**Material for this exercise**
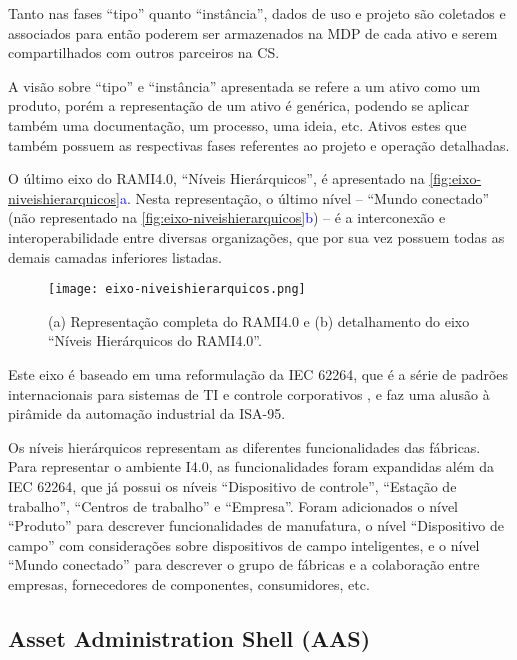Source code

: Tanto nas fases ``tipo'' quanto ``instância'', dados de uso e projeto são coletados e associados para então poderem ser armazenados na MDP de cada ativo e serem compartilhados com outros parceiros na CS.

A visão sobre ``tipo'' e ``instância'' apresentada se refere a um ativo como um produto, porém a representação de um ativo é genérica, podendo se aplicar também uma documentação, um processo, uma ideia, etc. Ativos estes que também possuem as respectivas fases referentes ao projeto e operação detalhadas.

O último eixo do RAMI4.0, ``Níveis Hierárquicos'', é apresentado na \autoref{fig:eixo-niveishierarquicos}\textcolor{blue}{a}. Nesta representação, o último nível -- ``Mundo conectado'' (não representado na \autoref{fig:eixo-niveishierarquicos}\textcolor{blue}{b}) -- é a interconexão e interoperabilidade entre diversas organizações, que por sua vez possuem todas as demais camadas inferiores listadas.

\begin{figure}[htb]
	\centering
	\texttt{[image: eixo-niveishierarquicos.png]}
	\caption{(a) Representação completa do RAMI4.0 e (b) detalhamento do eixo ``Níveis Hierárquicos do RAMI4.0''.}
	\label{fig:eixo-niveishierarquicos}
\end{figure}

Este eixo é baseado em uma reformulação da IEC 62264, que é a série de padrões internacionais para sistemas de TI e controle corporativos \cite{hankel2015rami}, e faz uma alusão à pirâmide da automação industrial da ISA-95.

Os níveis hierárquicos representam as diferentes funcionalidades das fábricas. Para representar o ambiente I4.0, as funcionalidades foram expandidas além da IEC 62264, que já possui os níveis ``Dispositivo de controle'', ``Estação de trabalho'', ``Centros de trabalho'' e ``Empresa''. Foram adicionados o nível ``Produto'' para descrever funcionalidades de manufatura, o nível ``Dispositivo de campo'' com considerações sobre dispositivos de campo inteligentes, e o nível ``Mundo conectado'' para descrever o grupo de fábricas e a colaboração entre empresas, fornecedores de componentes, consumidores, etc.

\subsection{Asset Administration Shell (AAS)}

--

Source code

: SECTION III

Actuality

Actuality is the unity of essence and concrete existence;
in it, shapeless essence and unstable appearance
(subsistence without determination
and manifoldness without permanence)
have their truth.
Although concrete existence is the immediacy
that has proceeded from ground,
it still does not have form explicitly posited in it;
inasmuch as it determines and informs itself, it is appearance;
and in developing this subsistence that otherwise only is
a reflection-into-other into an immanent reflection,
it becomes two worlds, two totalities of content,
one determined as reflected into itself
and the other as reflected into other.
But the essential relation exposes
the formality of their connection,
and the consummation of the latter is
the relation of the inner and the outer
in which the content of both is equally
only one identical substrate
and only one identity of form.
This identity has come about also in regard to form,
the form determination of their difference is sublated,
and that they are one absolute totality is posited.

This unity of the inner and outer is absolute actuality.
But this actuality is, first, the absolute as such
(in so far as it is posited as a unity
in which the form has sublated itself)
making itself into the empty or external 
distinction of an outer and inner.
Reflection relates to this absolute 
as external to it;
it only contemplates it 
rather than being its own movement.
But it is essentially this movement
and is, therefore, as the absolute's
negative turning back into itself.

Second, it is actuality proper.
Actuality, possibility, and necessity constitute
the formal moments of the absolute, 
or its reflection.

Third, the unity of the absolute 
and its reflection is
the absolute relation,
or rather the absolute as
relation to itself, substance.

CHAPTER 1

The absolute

**Task directions**
Whenever a line of the data includes "existence", copy that line.

**Written answer**
Actuality is the unity of essence and concrete existence;
Although concrete existence is the immediacy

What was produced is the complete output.